◆ **Task to complete**
Lines that contain the string "function" are the ones to list; copy all of them from the records.

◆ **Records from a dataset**
-- Opening Marker --
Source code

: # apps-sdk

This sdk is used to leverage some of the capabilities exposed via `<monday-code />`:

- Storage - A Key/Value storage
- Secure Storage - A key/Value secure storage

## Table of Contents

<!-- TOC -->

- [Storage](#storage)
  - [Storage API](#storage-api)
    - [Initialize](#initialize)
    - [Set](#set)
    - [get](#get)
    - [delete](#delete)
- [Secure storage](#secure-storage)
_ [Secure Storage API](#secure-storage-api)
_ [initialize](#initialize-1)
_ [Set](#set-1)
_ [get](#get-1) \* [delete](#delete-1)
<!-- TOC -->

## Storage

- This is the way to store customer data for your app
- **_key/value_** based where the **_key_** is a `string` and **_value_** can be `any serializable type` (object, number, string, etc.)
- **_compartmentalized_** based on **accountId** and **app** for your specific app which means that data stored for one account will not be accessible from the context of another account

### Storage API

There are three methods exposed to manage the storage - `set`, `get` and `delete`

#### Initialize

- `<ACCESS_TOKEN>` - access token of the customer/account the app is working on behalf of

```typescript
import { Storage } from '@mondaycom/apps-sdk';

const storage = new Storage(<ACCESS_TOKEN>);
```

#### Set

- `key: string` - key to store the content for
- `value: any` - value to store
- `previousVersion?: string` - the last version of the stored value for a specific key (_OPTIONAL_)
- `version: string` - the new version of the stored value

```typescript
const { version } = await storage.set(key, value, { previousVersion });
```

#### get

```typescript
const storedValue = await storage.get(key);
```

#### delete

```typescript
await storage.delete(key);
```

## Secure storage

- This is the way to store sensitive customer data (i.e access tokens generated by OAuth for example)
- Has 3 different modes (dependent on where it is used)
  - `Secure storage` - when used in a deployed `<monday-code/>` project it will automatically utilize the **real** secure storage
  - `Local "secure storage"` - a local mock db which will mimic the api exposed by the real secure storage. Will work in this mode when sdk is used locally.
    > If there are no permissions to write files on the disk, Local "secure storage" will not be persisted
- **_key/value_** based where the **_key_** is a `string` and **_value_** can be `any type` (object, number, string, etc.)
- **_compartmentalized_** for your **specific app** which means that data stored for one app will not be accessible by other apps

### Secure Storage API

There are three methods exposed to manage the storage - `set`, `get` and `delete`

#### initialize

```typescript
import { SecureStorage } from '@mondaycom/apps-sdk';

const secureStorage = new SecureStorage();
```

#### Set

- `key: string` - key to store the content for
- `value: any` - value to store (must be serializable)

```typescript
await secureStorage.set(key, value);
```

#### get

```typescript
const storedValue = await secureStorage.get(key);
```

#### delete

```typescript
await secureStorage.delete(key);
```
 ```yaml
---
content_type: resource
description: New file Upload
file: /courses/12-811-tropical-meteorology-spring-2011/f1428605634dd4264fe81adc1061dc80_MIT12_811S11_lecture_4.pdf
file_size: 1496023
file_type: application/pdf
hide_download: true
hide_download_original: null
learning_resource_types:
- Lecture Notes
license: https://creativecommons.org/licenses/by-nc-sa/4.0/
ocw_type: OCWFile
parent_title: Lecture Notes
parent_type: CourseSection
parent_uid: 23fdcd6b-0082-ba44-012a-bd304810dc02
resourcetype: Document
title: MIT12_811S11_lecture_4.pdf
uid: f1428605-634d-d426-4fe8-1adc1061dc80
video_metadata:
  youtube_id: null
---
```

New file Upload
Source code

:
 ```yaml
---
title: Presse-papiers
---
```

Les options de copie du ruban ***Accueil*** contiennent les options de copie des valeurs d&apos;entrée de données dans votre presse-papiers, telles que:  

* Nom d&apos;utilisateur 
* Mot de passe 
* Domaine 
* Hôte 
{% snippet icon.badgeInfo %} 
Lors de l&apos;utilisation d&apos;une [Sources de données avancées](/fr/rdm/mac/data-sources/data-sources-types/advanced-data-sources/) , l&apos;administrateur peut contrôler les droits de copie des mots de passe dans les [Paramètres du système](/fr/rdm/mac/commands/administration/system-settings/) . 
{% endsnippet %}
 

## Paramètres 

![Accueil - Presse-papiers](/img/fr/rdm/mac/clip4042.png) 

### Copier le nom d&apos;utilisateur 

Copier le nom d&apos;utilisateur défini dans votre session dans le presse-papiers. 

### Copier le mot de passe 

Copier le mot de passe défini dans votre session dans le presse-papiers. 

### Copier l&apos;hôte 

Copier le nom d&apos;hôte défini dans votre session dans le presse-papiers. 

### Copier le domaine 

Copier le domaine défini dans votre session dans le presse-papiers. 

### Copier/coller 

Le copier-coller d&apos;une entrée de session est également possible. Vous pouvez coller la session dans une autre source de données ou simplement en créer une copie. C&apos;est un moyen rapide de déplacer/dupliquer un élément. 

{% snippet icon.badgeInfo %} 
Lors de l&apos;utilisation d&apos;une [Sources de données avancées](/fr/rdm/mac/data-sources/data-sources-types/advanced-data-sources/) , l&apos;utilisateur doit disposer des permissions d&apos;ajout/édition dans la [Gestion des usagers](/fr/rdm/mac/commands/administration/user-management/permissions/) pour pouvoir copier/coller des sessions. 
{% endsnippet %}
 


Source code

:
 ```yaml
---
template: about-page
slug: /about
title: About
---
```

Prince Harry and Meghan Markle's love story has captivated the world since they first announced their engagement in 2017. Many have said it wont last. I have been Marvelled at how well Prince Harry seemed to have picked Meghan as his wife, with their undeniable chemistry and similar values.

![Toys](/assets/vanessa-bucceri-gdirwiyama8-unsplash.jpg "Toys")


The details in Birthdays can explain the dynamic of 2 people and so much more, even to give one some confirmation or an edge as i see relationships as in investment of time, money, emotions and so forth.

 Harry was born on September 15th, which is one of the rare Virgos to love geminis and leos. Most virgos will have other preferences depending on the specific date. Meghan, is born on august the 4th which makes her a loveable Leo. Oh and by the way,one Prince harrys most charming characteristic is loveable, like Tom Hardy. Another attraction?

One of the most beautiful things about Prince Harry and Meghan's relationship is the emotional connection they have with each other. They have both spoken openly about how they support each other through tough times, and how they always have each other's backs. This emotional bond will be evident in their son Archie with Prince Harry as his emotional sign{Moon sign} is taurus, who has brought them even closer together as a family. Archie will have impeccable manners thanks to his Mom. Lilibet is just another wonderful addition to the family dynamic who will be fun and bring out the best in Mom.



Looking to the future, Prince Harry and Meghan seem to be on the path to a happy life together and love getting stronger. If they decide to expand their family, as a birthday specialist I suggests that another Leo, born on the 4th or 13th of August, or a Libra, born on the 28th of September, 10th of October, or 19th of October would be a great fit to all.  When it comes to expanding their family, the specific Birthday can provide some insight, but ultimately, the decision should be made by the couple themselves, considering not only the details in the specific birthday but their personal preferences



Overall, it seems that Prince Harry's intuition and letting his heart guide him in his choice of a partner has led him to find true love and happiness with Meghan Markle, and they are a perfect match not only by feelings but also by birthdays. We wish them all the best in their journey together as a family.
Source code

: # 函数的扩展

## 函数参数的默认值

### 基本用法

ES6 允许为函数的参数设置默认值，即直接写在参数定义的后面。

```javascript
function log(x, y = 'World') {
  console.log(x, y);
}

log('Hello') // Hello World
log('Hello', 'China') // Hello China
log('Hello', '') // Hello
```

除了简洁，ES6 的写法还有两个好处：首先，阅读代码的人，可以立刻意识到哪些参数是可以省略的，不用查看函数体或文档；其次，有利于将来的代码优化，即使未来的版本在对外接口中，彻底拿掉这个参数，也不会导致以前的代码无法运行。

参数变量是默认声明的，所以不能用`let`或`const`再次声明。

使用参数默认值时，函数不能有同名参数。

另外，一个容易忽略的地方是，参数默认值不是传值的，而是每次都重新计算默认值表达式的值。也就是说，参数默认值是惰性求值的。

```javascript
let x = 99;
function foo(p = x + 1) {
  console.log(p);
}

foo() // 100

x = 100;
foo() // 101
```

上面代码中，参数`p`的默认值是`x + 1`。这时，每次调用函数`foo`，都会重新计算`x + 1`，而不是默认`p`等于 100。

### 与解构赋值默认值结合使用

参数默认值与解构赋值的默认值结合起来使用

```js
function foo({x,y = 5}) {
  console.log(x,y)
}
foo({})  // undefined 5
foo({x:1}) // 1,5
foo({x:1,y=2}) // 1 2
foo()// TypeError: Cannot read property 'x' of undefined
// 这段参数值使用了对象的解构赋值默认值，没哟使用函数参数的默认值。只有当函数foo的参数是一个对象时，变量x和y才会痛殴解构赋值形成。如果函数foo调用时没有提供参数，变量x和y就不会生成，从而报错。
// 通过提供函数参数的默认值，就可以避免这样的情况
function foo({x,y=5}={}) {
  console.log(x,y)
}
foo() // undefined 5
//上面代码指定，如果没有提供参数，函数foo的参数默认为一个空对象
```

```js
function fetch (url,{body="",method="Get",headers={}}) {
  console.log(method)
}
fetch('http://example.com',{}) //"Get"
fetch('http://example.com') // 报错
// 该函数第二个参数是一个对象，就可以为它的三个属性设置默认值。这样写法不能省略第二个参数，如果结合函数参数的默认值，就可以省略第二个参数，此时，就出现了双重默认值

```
-- Closing Marker --
◆ **Answer to the problem**
function log(x, y = 'World') {
function foo(p = x + 1) {
function foo({x,y = 5}) {
function foo({x,y=5}={}) {
function fetch (url,{body="",method="Get",headers={}}) {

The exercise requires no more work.